▸ Data under study

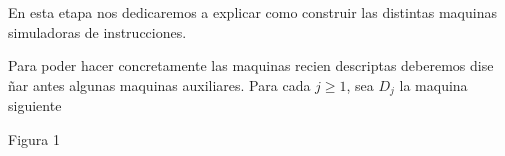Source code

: \begin{frame}
  En esta etapa nos dedicaremos a explicar como construir las
  distintas maquinas simuladoras de instrucciones.

  Para poder hacer concretamente las maquinas recien descriptas deberemos dise%
  \~{n}ar antes algunas maquinas auxiliares. Para cada $j\geq 1$, sea $D_{j}$
  la maquina siguiente

  \bigskip

  \bigskip

  \bigskip

  \bigskip

  Figura 1
\end{frame}
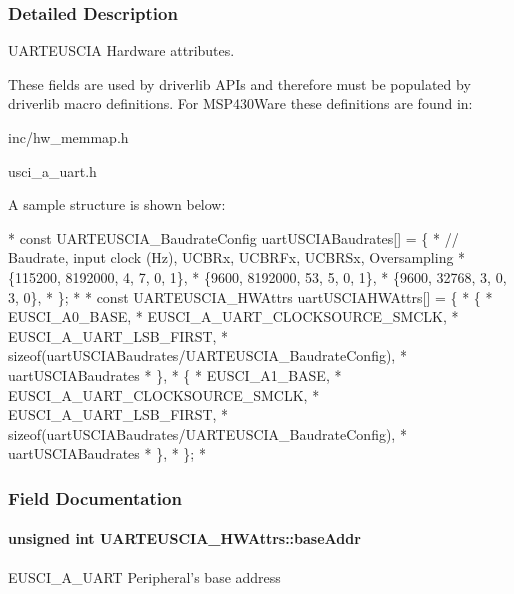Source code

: \subsubsection{Detailed Description}
U\-A\-R\-T\-E\-U\-S\-C\-I\-A Hardware attributes. 

These fields are used by driverlib A\-P\-Is and therefore must be populated by driverlib macro definitions. For M\-S\-P430\-Ware these definitions are found in\-:
\begin{DoxyItemize}
\item inc/hw\-\_\-memmap.\-h
\item usci\-\_\-a\-\_\-uart.\-h
\end{DoxyItemize}

A sample structure is shown below\-: 
\begin{DoxyCode}
*  \textcolor{keyword}{const} UARTEUSCIA_BaudrateConfig uartUSCIABaudrates[] = \{
*   \textcolor{comment}{// Baudrate, input clock (Hz), UCBRx, UCBRFx, UCBRSx, Oversampling}
*      \{115200,  8192000,          4,     7,      0,      1\},
*      \{9600,    8192000,          53,    5,      0,      1\},
*      \{9600,    32768,            3,     0,      3,      0\},
*  \};
*
*  \textcolor{keyword}{const} UARTEUSCIA_HWAttrs uartUSCIAHWAttrs[] = \{
*      \{
*          EUSCI\_A0\_BASE,
*          EUSCI\_A\_UART\_CLOCKSOURCE\_SMCLK,
*          EUSCI\_A\_UART\_LSB\_FIRST,
*          \textcolor{keyword}{sizeof}(uartUSCIABaudrates/UARTEUSCIA_BaudrateConfig),
*          uartUSCIABaudrates
*      \},
*      \{
*          EUSCI\_A1\_BASE,
*          EUSCI\_A\_UART\_CLOCKSOURCE\_SMCLK,
*          EUSCI\_A\_UART\_LSB\_FIRST,
*          \textcolor{keyword}{sizeof}(uartUSCIABaudrates/UARTEUSCIA_BaudrateConfig),
*          uartUSCIABaudrates
*      \},
*  \};
*  
\end{DoxyCode}
 

\subsubsection{Field Documentation}
\paragraph[{base\-Addr}]{\setlength{\rightskip}{0pt plus 5cm}unsigned int U\-A\-R\-T\-E\-U\-S\-C\-I\-A\-\_\-\-H\-W\-Attrs\-::base\-Addr}\label{struct_u_a_r_t_e_u_s_c_i_a___h_w_attrs_afa40bb7e1a85f9e20565a690ed9b86cc}
E\-U\-S\-C\-I\-\_\-\-A\-\_\-\-U\-A\-R\-T Peripheral's base address 
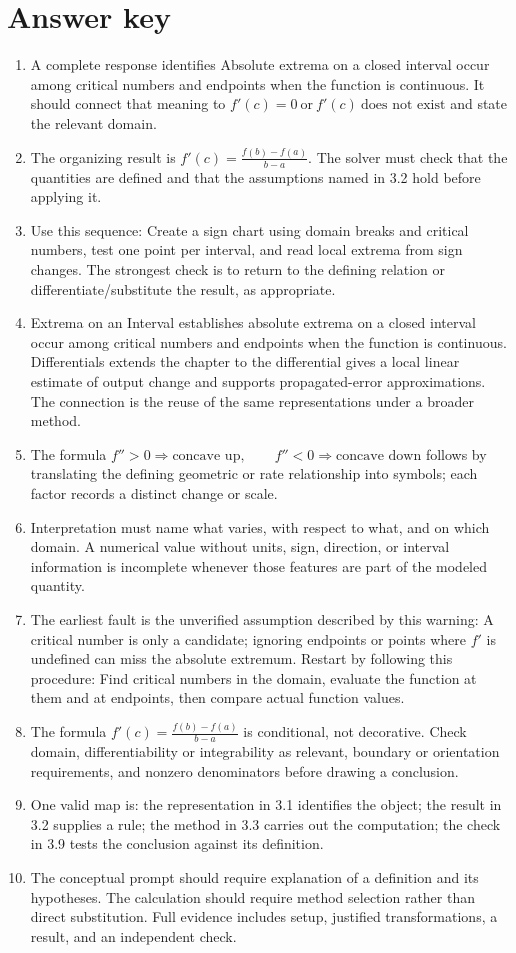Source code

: \documentclass[11pt]{article}
\begin{document}
\section{Answer key}
\small
\begin{enumerate}
\item A complete response identifies Absolute extrema on a closed interval occur among critical numbers and endpoints when the function is continuous. It should connect that meaning to \(f'(c)=0\ \text{or}\ f'(c)\ \text{does not exist}\) and state the relevant domain.
\item The organizing result is \(f'(c)=\frac{f(b)-f(a)}{b-a}\). The solver must check that the quantities are defined and that the assumptions named in 3.2 hold before applying it.
\item Use this sequence: Create a sign chart using domain breaks and critical numbers, test one point per interval, and read local extrema from sign changes. The strongest check is to return to the defining relation or differentiate/substitute the result, as appropriate.
\item Extrema on an Interval establishes absolute extrema on a closed interval occur among critical numbers and endpoints when the function is continuous. Differentials extends the chapter to the differential gives a local linear estimate of output change and supports propagated-error approximations. The connection is the reuse of the same representations under a broader method.
\item The formula \(f''>0\Rightarrow\text{concave up},\qquad f''<0\Rightarrow\text{concave down}\) follows by translating the defining geometric or rate relationship into symbols; each factor records a distinct change or scale.
\item Interpretation must name what varies, with respect to what, and on which domain. A numerical value without units, sign, direction, or interval information is incomplete whenever those features are part of the modeled quantity.
\item The earliest fault is the unverified assumption described by this warning: A critical number is only a candidate; ignoring endpoints or points where $f'$ is undefined can miss the absolute extremum. Restart by following this procedure: Find critical numbers in the domain, evaluate the function at them and at endpoints, then compare actual function values.
\item The formula \(f'(c)=\frac{f(b)-f(a)}{b-a}\) is conditional, not decorative. Check domain, differentiability or integrability as relevant, boundary or orientation requirements, and nonzero denominators before drawing a conclusion.
\item One valid map is: the representation in 3.1 identifies the object; the result in 3.2 supplies a rule; the method in 3.3 carries out the computation; the check in 3.9 tests the conclusion against its definition.
\item The conceptual prompt should require explanation of a definition and its hypotheses. The calculation should require method selection rather than direct substitution. Full evidence includes setup, justified transformations, a result, and an independent check.
\end{enumerate}
\end{document}
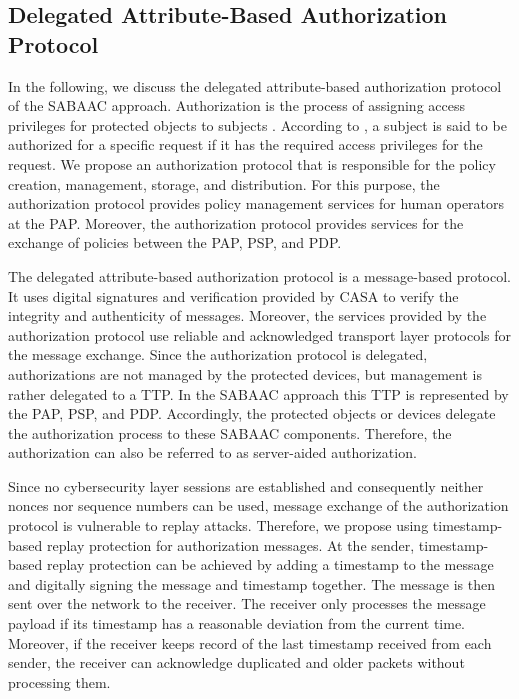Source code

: \subsection{Delegated Attribute-Based Authorization Protocol}
\label{sec:approach:sabaac:authorization}
In the following, we discuss the delegated attribute-based authorization protocol of the SABAAC approach.
Authorization is the process of assigning access privileges for protected objects to subjects \cite{Eckert2023}.
According to \citeauthor{Eckert2023} \cite{Eckert2023}, a subject is said to be authorized for a specific request if it has the required access privileges for the request.
We propose an authorization protocol that is responsible for the policy creation, management, storage, and distribution.
For this purpose, the authorization protocol provides policy management services for human operators at the PAP.
Moreover, the authorization protocol provides services for the exchange of policies between the PAP, PSP, and PDP.

The delegated attribute-based authorization protocol is a message-based protocol.
It uses digital signatures and verification provided by CASA to verify the integrity and authenticity of messages.
Moreover, the services provided by the authorization protocol use reliable and acknowledged transport layer protocols for the message exchange.
Since the authorization protocol is delegated, authorizations are not managed by the protected devices, but management is rather delegated to a TTP.
In the SABAAC approach this TTP is represented by the PAP, PSP, and PDP.
Accordingly, the protected objects or devices delegate the authorization process to these SABAAC components.
Therefore, the authorization can also be referred to as server-aided authorization.

Since no cybersecurity layer sessions are established and consequently neither nonces nor sequence numbers can be used, message exchange of the authorization protocol is vulnerable to replay attacks.
Therefore, we propose using timestamp-based replay protection for authorization messages.
At the sender, timestamp-based replay protection can be achieved by adding a timestamp to the message and digitally signing the message and timestamp together.
The message is then sent over the network to the receiver.
The receiver only processes the message payload if its timestamp has a reasonable deviation from the current time.
Moreover, if the receiver keeps record of the last timestamp received from each sender, the receiver can acknowledge duplicated and older packets without processing them.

▸ Task
All lines of the records containing "used" should be shown.

▸ Solution to this exercise
These fields are used by driverlib A\-P\-Is and therefore must be populated by driverlib macro definitions. For M\-S\-P430\-Ware these definitions are found in\-:
Since no cybersecurity layer sessions are established and consequently neither nonces nor sequence numbers can be used, message exchange of the authorization protocol is vulnerable to replay attacks.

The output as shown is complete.